↓↓↓
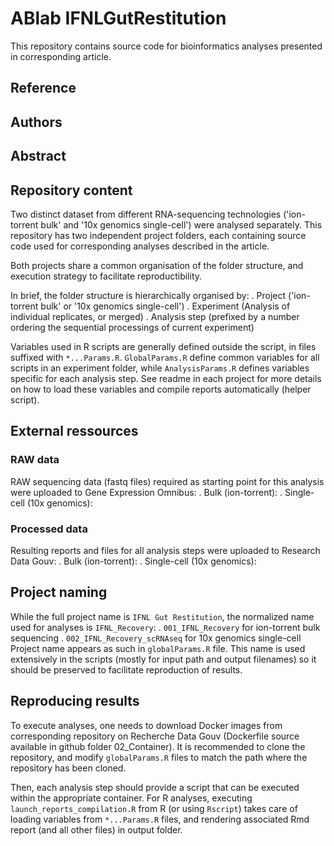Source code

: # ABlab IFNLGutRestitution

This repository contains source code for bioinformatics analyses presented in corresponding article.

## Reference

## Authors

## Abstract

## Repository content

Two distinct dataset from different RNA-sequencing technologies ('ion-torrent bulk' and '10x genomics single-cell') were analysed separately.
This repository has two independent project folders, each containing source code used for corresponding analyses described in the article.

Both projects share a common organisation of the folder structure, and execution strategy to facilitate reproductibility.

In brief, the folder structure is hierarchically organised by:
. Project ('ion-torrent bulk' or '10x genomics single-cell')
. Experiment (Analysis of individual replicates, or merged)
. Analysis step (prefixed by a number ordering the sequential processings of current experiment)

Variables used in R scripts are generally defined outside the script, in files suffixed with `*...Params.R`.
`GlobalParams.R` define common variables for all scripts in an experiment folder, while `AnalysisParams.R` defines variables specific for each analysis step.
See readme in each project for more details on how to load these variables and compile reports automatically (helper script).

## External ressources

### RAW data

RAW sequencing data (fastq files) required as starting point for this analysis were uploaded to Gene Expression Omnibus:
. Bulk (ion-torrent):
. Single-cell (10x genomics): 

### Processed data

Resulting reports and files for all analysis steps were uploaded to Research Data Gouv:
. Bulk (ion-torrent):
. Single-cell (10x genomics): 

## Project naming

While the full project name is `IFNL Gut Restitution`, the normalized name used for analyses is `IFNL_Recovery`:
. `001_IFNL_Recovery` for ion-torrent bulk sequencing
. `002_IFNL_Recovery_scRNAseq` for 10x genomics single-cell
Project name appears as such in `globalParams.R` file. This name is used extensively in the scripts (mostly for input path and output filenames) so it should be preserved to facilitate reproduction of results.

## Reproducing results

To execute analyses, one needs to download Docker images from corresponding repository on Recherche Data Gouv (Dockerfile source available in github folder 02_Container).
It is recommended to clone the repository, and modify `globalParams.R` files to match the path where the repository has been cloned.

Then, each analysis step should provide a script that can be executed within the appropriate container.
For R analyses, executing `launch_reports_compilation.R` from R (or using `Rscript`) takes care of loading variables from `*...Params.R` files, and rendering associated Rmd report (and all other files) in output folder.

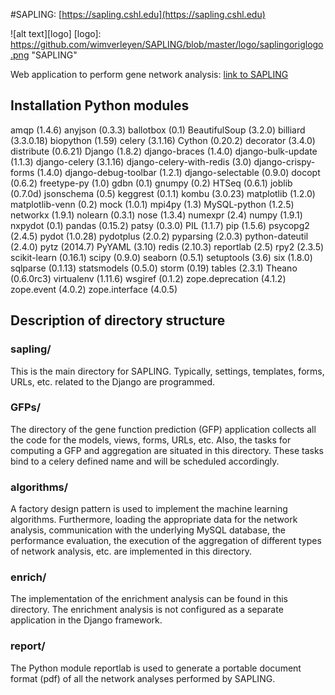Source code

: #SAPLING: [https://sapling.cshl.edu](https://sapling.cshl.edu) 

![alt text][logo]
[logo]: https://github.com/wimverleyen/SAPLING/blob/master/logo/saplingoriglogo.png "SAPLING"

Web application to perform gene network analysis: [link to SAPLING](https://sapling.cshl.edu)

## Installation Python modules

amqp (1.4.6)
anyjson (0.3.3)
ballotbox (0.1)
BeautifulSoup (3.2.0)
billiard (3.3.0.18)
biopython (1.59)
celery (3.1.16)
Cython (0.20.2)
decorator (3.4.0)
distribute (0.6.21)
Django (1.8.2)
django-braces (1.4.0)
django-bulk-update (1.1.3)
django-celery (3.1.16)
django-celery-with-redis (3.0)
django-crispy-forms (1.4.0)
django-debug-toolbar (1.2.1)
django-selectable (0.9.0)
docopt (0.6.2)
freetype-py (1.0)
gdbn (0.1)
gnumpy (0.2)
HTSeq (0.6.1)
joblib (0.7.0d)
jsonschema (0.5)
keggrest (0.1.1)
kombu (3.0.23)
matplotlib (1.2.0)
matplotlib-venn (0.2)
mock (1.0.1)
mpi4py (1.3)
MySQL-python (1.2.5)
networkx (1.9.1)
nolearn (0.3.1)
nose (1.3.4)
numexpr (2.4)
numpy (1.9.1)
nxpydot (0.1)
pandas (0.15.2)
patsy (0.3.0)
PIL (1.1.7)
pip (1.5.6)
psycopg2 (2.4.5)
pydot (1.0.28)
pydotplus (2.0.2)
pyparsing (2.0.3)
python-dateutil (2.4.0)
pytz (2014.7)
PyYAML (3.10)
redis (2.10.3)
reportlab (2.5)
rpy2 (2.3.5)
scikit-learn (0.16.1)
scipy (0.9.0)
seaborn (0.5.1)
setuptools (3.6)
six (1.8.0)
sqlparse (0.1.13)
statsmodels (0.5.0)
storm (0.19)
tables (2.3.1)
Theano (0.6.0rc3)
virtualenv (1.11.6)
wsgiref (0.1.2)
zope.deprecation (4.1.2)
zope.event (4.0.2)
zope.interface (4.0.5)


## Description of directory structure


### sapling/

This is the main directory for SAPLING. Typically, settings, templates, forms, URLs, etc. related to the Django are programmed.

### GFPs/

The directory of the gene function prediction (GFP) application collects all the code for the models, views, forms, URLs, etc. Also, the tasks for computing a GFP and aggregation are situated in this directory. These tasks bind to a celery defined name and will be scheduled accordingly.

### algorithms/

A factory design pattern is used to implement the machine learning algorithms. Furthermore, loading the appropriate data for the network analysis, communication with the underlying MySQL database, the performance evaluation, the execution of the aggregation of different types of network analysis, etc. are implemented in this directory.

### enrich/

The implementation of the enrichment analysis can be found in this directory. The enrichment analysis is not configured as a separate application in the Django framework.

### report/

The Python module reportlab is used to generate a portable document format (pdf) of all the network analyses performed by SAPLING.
↑↑↑
↓↓↓
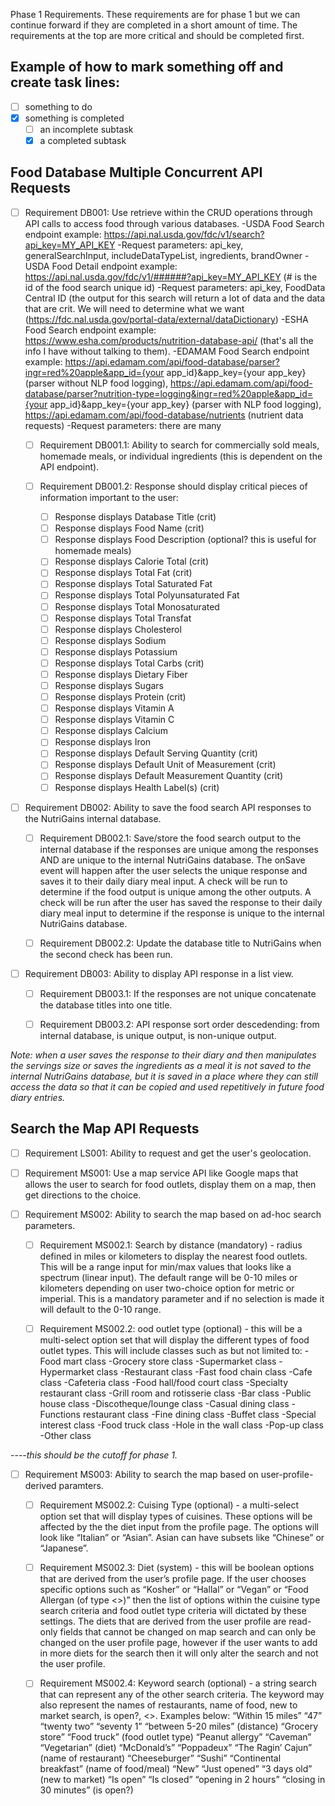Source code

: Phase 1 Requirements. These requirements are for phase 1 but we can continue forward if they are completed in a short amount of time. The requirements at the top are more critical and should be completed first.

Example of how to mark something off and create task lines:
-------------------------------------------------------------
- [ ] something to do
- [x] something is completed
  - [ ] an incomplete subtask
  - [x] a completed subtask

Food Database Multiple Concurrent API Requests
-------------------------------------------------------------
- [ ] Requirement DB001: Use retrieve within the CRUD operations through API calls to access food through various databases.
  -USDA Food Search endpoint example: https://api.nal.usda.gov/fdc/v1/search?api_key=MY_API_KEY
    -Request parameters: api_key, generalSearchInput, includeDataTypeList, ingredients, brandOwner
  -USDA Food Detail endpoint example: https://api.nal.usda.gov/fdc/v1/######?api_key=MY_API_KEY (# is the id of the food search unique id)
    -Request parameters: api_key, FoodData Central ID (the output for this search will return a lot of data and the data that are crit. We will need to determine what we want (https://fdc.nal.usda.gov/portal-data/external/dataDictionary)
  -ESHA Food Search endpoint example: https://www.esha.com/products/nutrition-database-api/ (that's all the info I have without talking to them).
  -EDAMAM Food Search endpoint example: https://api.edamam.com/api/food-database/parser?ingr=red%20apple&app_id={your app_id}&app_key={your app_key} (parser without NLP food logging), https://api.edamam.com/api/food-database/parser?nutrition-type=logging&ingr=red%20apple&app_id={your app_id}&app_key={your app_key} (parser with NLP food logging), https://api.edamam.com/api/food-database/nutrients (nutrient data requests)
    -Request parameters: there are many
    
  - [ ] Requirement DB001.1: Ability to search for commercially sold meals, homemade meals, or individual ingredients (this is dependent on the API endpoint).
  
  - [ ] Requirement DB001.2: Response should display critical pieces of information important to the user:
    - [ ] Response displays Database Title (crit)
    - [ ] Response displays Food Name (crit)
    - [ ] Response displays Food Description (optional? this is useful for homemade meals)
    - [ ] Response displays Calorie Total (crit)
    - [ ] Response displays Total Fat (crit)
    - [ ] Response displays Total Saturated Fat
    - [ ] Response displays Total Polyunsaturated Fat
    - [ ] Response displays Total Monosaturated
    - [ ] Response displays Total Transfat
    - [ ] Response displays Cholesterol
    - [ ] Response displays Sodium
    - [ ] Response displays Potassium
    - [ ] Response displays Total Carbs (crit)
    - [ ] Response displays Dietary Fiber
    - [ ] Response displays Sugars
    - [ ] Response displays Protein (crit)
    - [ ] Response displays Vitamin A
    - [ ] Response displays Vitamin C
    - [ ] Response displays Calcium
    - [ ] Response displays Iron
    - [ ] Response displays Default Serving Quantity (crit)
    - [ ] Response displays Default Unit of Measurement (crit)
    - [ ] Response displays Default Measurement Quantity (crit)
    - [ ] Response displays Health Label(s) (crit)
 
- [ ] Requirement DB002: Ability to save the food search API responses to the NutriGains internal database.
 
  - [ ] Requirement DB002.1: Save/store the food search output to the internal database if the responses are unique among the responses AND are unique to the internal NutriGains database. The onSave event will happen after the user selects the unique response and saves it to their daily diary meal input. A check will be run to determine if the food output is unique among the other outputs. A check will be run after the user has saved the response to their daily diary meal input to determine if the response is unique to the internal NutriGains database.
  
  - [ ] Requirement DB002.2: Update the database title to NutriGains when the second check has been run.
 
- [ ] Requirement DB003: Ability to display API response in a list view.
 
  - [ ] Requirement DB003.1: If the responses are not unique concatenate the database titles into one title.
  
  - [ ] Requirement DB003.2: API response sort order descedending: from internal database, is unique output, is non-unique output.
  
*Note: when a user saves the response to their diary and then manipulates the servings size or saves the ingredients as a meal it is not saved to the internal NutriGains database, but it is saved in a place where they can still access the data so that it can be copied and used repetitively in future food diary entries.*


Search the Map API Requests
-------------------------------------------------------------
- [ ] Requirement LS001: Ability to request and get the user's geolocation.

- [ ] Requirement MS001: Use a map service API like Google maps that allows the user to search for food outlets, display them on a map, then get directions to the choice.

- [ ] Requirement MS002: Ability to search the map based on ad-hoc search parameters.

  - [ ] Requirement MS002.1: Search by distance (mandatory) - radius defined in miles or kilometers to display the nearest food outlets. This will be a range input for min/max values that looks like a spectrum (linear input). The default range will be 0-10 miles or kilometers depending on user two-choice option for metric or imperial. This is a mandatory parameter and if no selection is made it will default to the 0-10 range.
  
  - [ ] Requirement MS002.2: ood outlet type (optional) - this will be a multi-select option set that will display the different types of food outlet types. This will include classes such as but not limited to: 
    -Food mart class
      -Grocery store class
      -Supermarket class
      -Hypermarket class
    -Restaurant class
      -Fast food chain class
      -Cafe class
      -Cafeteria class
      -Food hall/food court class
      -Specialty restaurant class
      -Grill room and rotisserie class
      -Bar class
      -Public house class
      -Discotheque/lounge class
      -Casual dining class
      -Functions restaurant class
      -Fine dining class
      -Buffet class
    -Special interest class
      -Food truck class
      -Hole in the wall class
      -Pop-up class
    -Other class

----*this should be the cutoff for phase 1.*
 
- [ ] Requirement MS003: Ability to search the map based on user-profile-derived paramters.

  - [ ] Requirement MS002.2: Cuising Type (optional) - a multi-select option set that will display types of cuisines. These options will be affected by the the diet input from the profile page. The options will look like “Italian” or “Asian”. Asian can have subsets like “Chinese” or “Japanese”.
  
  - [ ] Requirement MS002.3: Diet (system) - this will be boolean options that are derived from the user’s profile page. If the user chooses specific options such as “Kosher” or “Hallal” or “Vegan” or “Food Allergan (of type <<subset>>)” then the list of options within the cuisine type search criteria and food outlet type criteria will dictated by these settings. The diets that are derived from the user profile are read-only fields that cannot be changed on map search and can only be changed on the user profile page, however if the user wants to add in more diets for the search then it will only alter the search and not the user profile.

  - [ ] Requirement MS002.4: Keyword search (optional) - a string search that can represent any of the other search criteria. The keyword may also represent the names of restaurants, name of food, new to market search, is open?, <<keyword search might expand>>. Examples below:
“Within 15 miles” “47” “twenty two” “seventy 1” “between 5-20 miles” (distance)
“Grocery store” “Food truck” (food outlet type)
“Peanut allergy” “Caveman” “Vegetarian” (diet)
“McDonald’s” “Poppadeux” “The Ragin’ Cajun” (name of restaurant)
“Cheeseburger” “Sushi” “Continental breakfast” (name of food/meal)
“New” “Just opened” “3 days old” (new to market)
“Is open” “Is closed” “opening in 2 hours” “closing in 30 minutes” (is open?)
↑↑↑
Task statement
Looking at the records above, count the lines where the word "zope" appears. State only the number.

Output
3